Eine realistische Rentabilitätsplanung hilft dir, mit einem guten Gefühl in die Selbstständigkeit zu starten und unterwegs nicht vom Kurs abzukommen. Ob du Investor*innen überzeugen willst oder für dich selbst wissen möchtest, ob dein Business sich lohnt: Mit einem Tool wie SmartBusinessPlan planst du deine unternehmerische Zukunft sicher und fundiert.

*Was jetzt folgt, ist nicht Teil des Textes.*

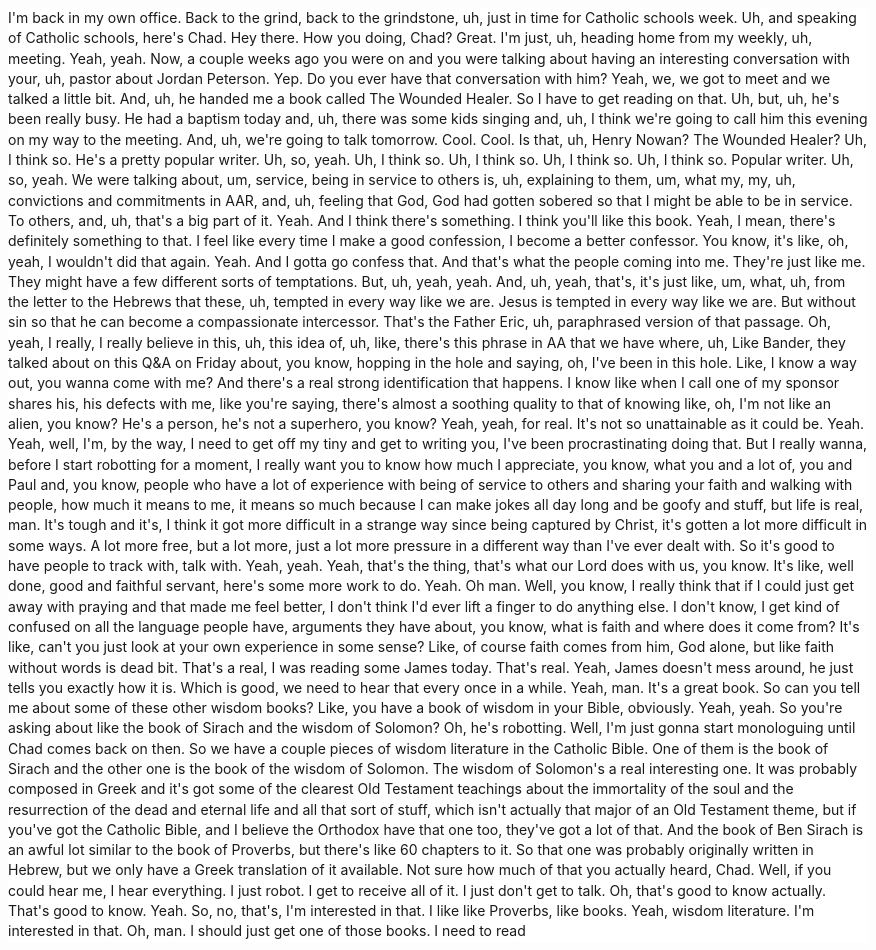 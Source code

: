  I'm back in my own office. Back to the grind, back to the grindstone, uh, just in time for Catholic schools week. Uh, and speaking of Catholic schools, here's Chad. Hey there. How you doing, Chad? Great. I'm just, uh, heading home from my weekly, uh, meeting. Yeah, yeah. Now, a couple weeks ago you were on and you were talking about having an interesting conversation with your, uh, pastor about Jordan Peterson. Yep. Do you ever have that conversation with him? Yeah, we, we got to meet and we talked a little bit. And, uh, he handed me a book called The Wounded Healer. So I have to get reading on that. Uh, but, uh, he's been really busy. He had a baptism today and, uh, there was some kids singing and, uh, I think we're going to call him this evening on my way to the meeting. And, uh, we're going to talk tomorrow. Cool. Cool. Is that, uh, Henry Nowan? The Wounded Healer? Uh, I think so. He's a pretty popular writer. Uh, so, yeah. Uh, I think so. Uh, I think so. Uh, I think so. Uh, I think so. Popular writer. Uh, so, yeah. We were talking about, um, service, being in service to others is, uh, explaining to them, um, what my, my, uh, convictions and commitments in AAR, and, uh, feeling that God, God had gotten sobered so that I might be able to be in service. To others, and, uh, that's a big part of it. Yeah. And I think there's something. I think you'll like this book. Yeah, I mean, there's definitely something to that. I feel like every time I make a good confession, I become a better confessor. You know, it's like, oh, yeah, I wouldn't did that again. Yeah. And I gotta go confess that. And that's what the people coming into me. They're just like me. They might have a few different sorts of temptations. But, uh, yeah, yeah. And, uh, yeah, that's, it's just like, um, what, uh, from the letter to the Hebrews that these, uh, tempted in every way like we are. Jesus is tempted in every way like we are. But without sin so that he can become a compassionate intercessor. That's the Father Eric, uh, paraphrased version of that passage. Oh, yeah, I really, I really believe in this, uh, this idea of, uh, like, there's this phrase in AA that we have where, uh, Like Bander, they talked about on this Q&A on Friday about, you know, hopping in the hole and saying, oh, I've been in this hole. Like, I know a way out, you wanna come with me? And there's a real strong identification that happens. I know like when I call one of my sponsor shares his, his defects with me, like you're saying, there's almost a soothing quality to that of knowing like, oh, I'm not like an alien, you know? He's a person, he's not a superhero, you know? Yeah, yeah, for real. It's not so unattainable as it could be. Yeah. Yeah, well, I'm, by the way, I need to get off my tiny and get to writing you, I've been procrastinating doing that. But I really wanna, before I start robotting for a moment, I really want you to know how much I appreciate, you know, what you and a lot of, you and Paul and, you know, people who have a lot of experience with being of service to others and sharing your faith and walking with people, how much it means to me, it means so much because I can make jokes all day long and be goofy and stuff, but life is real, man. It's tough and it's, I think it got more difficult in a strange way since being captured by Christ, it's gotten a lot more difficult in some ways. A lot more free, but a lot more, just a lot more pressure in a different way than I've ever dealt with. So it's good to have people to track with, talk with. Yeah, yeah. Yeah, that's the thing, that's what our Lord does with us, you know. It's like, well done, good and faithful servant, here's some more work to do. Yeah. Oh man. Well, you know, I really think that if I could just get away with praying and that made me feel better, I don't think I'd ever lift a finger to do anything else. I don't know, I get kind of confused on all the language people have, arguments they have about, you know, what is faith and where does it come from? It's like, can't you just look at your own experience in some sense? Like, of course faith comes from him, God alone, but like faith without words is dead bit. That's a real, I was reading some James today. That's real. Yeah, James doesn't mess around, he just tells you exactly how it is. Which is good, we need to hear that every once in a while. Yeah, man. It's a great book. So can you tell me about some of these other wisdom books? Like, you have a book of wisdom in your Bible, obviously. Yeah, yeah. So you're asking about like the book of Sirach and the wisdom of Solomon? Oh, he's robotting. Well, I'm just gonna start monologuing until Chad comes back on then. So we have a couple pieces of wisdom literature in the Catholic Bible. One of them is the book of Sirach and the other one is the book of the wisdom of Solomon. The wisdom of Solomon's a real interesting one. It was probably composed in Greek and it's got some of the clearest Old Testament teachings about the immortality of the soul and the resurrection of the dead and eternal life and all that sort of stuff, which isn't actually that major of an Old Testament theme, but if you've got the Catholic Bible, and I believe the Orthodox have that one too, they've got a lot of that. And the book of Ben Sirach is an awful lot similar to the book of Proverbs, but there's like 60 chapters to it. So that one was probably originally written in Hebrew, but we only have a Greek translation of it available. Not sure how much of that you actually heard, Chad. Well, if you could hear me, I hear everything. I just robot. I get to receive all of it. I just don't get to talk. Oh, that's good to know actually. That's good to know. Yeah. So, no, that's, I'm interested in that. I like like Proverbs, like books. Yeah, wisdom literature. I'm interested in that. Oh, man. I should just get one of those books. I need to read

FAQ: Häufige Fragen zur Rentabilität

Was ist Rentabilitätsplanung?

Rentabilitätsplanung bedeutet, deine erwarteten Gewinne realistisch zu berechnen. Du stellst zukünftige Einnahmen und Ausgaben in einem bestimmten Zeitraum gegenüber – und erkennst, ob bzw. ab wann sich dein Business finanziell lohnt. Diese Planung ist Pflichtteil deines Businessplans.

Was ist wichtiger – Rentabilität oder Liquidität?

Beides ist entscheidend. Rentabilität zeigt dir, ob du in einem bestimmten Zeitraum Gewinn machst. Liquidität zeigt, ob du zahlungsfähig bleibst. Ohne Liquidität kannst du trotz guter Rentabilität in Schwierigkeiten geraten. Mit SmartBusinessPlan behältst du beides im Blick.

Wie mache ich eine Rentabilitätsrechnung?

Ganz einfach: Umsatz geteilt durch eingesetztes Kapital multipliziert mit 100. Im SmartBusinessPlan-Tool wird die Rechnung automatisch erstellt. Du gibst erwartete Umsätze und Kosten ein – das Tool berechnet deine Rentabilität für drei Jahre.